その時の祖父母の顔も夕食の時の和やかな顔とは全く別人です。別の人を連れてきたのかと思ったくらいです


凄い形相の祖父母が2人に詰め寄り

「何てことをしたんだ!」と方言のなまり言葉で言っていました

色々言われたと思いますが、方言がキツすぎてほぼ理解不能でした…


その怒声を聞いて浅野さんの両親が駆けつけて、ようやく「〇〇家に行ったんか?」

と祖父母の言ってる言葉の意味がわかりました


「〇〇家」がその廃屋の事で、エリとアサミは「すみません、すみません」と泣きながら謝り続けていました


「助からないかもしれない」

お父さんの真っ青になってつぶやいた一言がとても重くて、私も足が震え立ってるのが辛かったです


アサミが泣いて叫びました

「私達どうなるんですか?もうお家に帰りたい!」


チューハイを飲んでしまったので運転して帰れません

それに駅まで遠い上に、田舎でバスも電車も終わってます


私達は、まとめて隣の仏間に座らされました

私は仏壇だと思っていたのですが、それは神棚でした。


後でネットで調べたら仏壇と神棚は全く別の物ですね。

神棚って部屋の天井近くにある小さな家の事だと思っていたので、こんなに大きな神棚があるとは思いませんでした


近所の人なのか、いつの間にか部屋の中にたくさんの人が来ていて

私達を囲んで何か話していました

お年寄りの方言は聞き取りにくくて


「〇〇家」とか

「2人が入った」とか

「今の贄は浅野さんとこ」など


断片的に分かるくらいです

そこに浅野さんが来ました、いなくなってる事にも気付きませんでしたが、異様な格好でした

丑の刻参りのような格好と言えばわかるでしょうか?

白装束に、手には藁人形ではなく紙束を持っていました


こんな時に不謹慎ですが

私は関係無いよね?と思っていたので、震え上がって泣いてる2人を横目に、妙に冷静に見ていました


浅野さんは神棚の前に2人を座らせて、私は一歩下がった所に座りました。

浅野さんが紙束を左右に振り、ブツブツ言ってよく分からない祈祷みたいなのを始めました。

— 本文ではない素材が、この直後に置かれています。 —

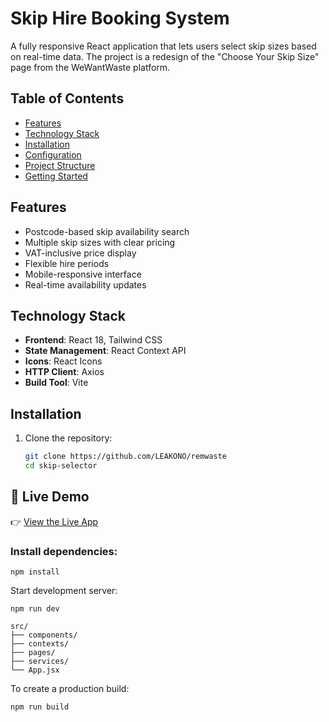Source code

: # Skip Hire Booking System
A fully responsive React application that lets users select skip sizes based on real-time data. The project is a redesign of the "Choose Your Skip Size" page from the WeWantWaste platform.

## Table of Contents
- [Features](#features)
- [Technology Stack](#technology-stack)
- [Installation](#installation)
- [Configuration](#configuration)
- [Project Structure](#project-structure)
- [Getting Started](#getting-started)

## Features

- Postcode-based skip availability search
- Multiple skip sizes with clear pricing
- VAT-inclusive price display
- Flexible hire periods
- Mobile-responsive interface
- Real-time availability updates

## Technology Stack

- **Frontend**: React 18, Tailwind CSS
- **State Management**: React Context API
- **Icons**: React Icons
- **HTTP Client**: Axios
- **Build Tool**: Vite

## Installation

1. Clone the repository:
   ```bash
   git clone https://github.com/LEAKONO/remwaste
   cd skip-selector
   ```

## 🚀 Live Demo

👉 [View the Live App](https://your-vercel-link.vercel.app)  

### Install dependencies:

```
npm install
```
Start development server:

```
npm run dev
```
```text
src/
├── components/  
├── contexts/    
├── pages/      
├── services/    
└── App.jsx     
```

To create a production build:

```
npm run build
```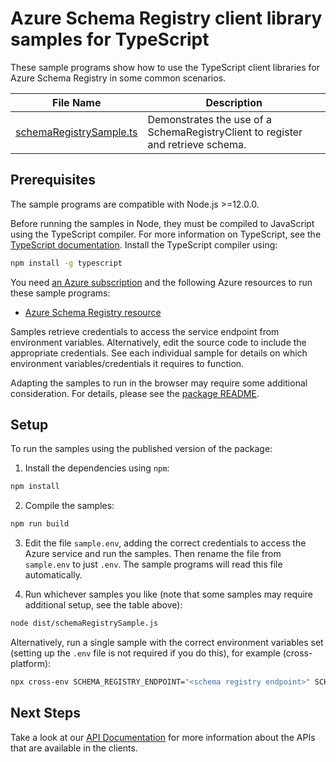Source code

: # Azure Schema Registry client library samples for TypeScript

These sample programs show how to use the TypeScript client libraries for Azure Schema Registry in some common scenarios.

| **File Name**                                   | **Description**                                                                 |
| ----------------------------------------------- | ------------------------------------------------------------------------------- |
| [schemaRegistrySample.ts][schemaregistrysample] | Demonstrates the use of a SchemaRegistryClient to register and retrieve schema. |

## Prerequisites

The sample programs are compatible with Node.js >=12.0.0.

Before running the samples in Node, they must be compiled to JavaScript using the TypeScript compiler. For more information on TypeScript, see the [TypeScript documentation][typescript]. Install the TypeScript compiler using:

```bash
npm install -g typescript
```

You need [an Azure subscription][freesub] and the following Azure resources to run these sample programs:

- [Azure Schema Registry resource][createinstance_azureschemaregistryresource]

Samples retrieve credentials to access the service endpoint from environment variables. Alternatively, edit the source code to include the appropriate credentials. See each individual sample for details on which environment variables/credentials it requires to function.

Adapting the samples to run in the browser may require some additional consideration. For details, please see the [package README][package].

## Setup

To run the samples using the published version of the package:

1. Install the dependencies using `npm`:

```bash
npm install
```

2. Compile the samples:

```bash
npm run build
```

3. Edit the file `sample.env`, adding the correct credentials to access the Azure service and run the samples. Then rename the file from `sample.env` to just `.env`. The sample programs will read this file automatically.

4. Run whichever samples you like (note that some samples may require additional setup, see the table above):

```bash
node dist/schemaRegistrySample.js
```

Alternatively, run a single sample with the correct environment variables set (setting up the `.env` file is not required if you do this), for example (cross-platform):

```bash
npx cross-env SCHEMA_REGISTRY_ENDPOINT="<schema registry endpoint>" SCHEMA_REGISTRY_GROUP="<schema registry group>" node dist/schemaRegistrySample.js
```

## Next Steps

Take a look at our [API Documentation][apiref] for more information about the APIs that are available in the clients.

[schemaregistrysample]: https://github.com/Azure/azure-sdk-for-js/blob/main/sdk/schemaregistry/schema-registry/samples/v1/typescript/src/schemaRegistrySample.ts
[apiref]: https://docs.microsoft.com/javascript/api/@azure/schema-registry
[freesub]: https://azure.microsoft.com/free/
[createinstance_azureschemaregistryresource]: https://aka.ms/schemaregistry
[package]: https://github.com/Azure/azure-sdk-for-js/tree/main/sdk/schemaregistry/schema-registry/README.md
[typescript]: https://www.typescriptlang.org/docs/home.html
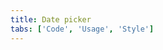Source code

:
 ```yaml
---
title: Date picker
tabs: ['Code', 'Usage', 'Style']
---
```



<component
    name="Simple date picker"
    component="date-picker"
    variation="date-picker"
    experimental="true"
    hasReactVersion="true"
    >
</component>
<component
    name="Single date picker"
    component="date-picker"
    variation="date-picker--single"
    experimental="true"
    hasReactVersion="true"
    >
</component>
<component
    name="Range date picker"
    component="date-picker"
    variation="date-picker--range"
    experimental="true"
    hasReactVersion="true"
    >
</component>
<component
    name="Time picker"
    component="time-picker"
    variation="time-picker"
    experimental="true"
    hasReactVersion="true"
    >
</component>
<component-docs component="date-picker" experimental="true"
hasReactVersion="true"></component-docs>
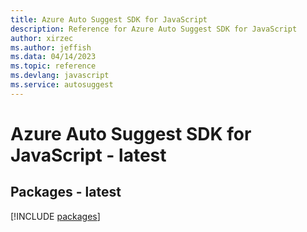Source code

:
 ```yaml
---
title: Azure Auto Suggest SDK for JavaScript
description: Reference for Azure Auto Suggest SDK for JavaScript
author: xirzec
ms.author: jeffish
ms.data: 04/14/2023
ms.topic: reference
ms.devlang: javascript
ms.service: autosuggest
---
```

# Azure Auto Suggest SDK for JavaScript - latest
## Packages - latest
[!INCLUDE [packages](auto-suggest-index.md)]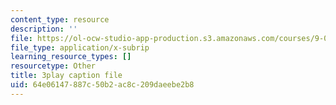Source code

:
```yaml
---
content_type: resource
description: ''
file: https://ol-ocw-studio-app-production.s3.amazonaws.com/courses/9-00-introduction-to-psychology-fall-2004/64e06147887c50b2ac8c209daeebe2b8_10508.vtt
file_type: application/x-subrip
learning_resource_types: []
resourcetype: Other
title: 3play caption file
uid: 64e06147-887c-50b2-ac8c-209daeebe2b8
---
```

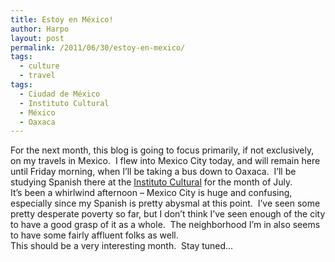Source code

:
 ```yaml
---
title: Estoy en México!
author: Harpo
layout: post
permalink: /2011/06/30/estoy-en-mexico/
tags:
  - culture
  - travel
tags:
  - Ciudad de México
  - Instituto Cultural
  - México
  - Oaxaca
---
```

For the next month, this blog is going to focus primarily, if not exclusively, on my travels in Mexico.  I flew into Mexico City today, and will remain here until Friday morning, when I&#8217;ll be taking a bus down to Oaxaca.  I&#8217;ll be studying Spanish there at the <a href="http://icomexico.com" target="_blank">Instituto Cultural</a> for the month of July.  
It&#8217;s been a whirlwind afternoon &#8211; Mexico City is huge and confusing, especially since my Spanish is pretty abysmal at this point.  I&#8217;ve seen some pretty desperate poverty so far, but I don&#8217;t think I&#8217;ve seen enough of the city to have a good grasp of it as a whole.  The neighborhood I&#8217;m in also seems to have some fairly affluent folks as well.  
This should be a very interesting month.  Stay tuned&#8230;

途中で、お爺さんが酒を口に含んでプーッてしたり、お婆さんがお米を撒いていました。

パラパラパラーっと生米の匂いがしてたのですが、それにまじって別の糞尿みたいな匂いがしてきました……私は吐きそうになりました


すると、神棚の前に座っていた2人がえずいて吐いたのが見えました


何が異様かというと、2人が吐いたのに周りの人も浅野さんも誰も反応しなかったのです

私はタオルかティッシュボックスを探してキョロキョロすると


バチーン!!


ほっぺたに衝撃がきました

何が起きたか理解するのに数秒固まり


いつの間にか眼の前に立っていた浅野さんに紙束で叩かれたのだと気が付きました

驚きすぎて声も出ませんでしたが、私が叩かれてから

前に座る2人もバシバシ叩かれていて

何がなんだかわかりませんでした


痛さよりショックの方が大きくて動けませんでした

全くの不意打ちでしたし、まさか自分が殴られるなんて思ってませんでしたから

私は家で浅野さんとポテトチップス食べてただけだったので、お祓い対象だと思ってなかったからです


儀式?の終盤に差し掛かったのか、浅野さんの声が大きくなってきて

神棚のロウソクの火を紙束につけて2人の真上にばら撒きました


そこでようやく2人が動いて叫び

私は隣の部屋に置きっぱなしだったチュウハイやジュースをかけて消火活動をしました

周りの人は畳が焦げてもお構い無しに、一心不乱に何かを呟いていました


それで儀式が終わったのか

浅野さんはすっかり元の浅野さんに戻っていました


今晩は私達がいた奥の部屋の更に奥

私は押し入れだと思っていたふすの奥の部屋が昔の座敷牢のような所でした


アサミは納戸だと思っていたようです

そこに3人で寝てもらうと布団と荷物を移されました

豆電球しかなくて暗くてジメッとした所でしたが

大昔に結界?を張った場所で霊的に安全なのだとか

簡易でしたが鍵をかけられてしまいました。


私を叩いたことや、2人を焼こうとした事への説明も謝罪もありませんでした

その日は疲れていたのに全然寝れなくて、私達は布団の上で3人で固まっていました。


明るくなってきて、サッシで窓が隠れてるだけだと気付き

外に出れそうだったので、靴は諦めて

鍵はエリが鞄に入れてたので荷物を持って車まで行き、コンビニでサンダルを買って高速に乗って帰りました。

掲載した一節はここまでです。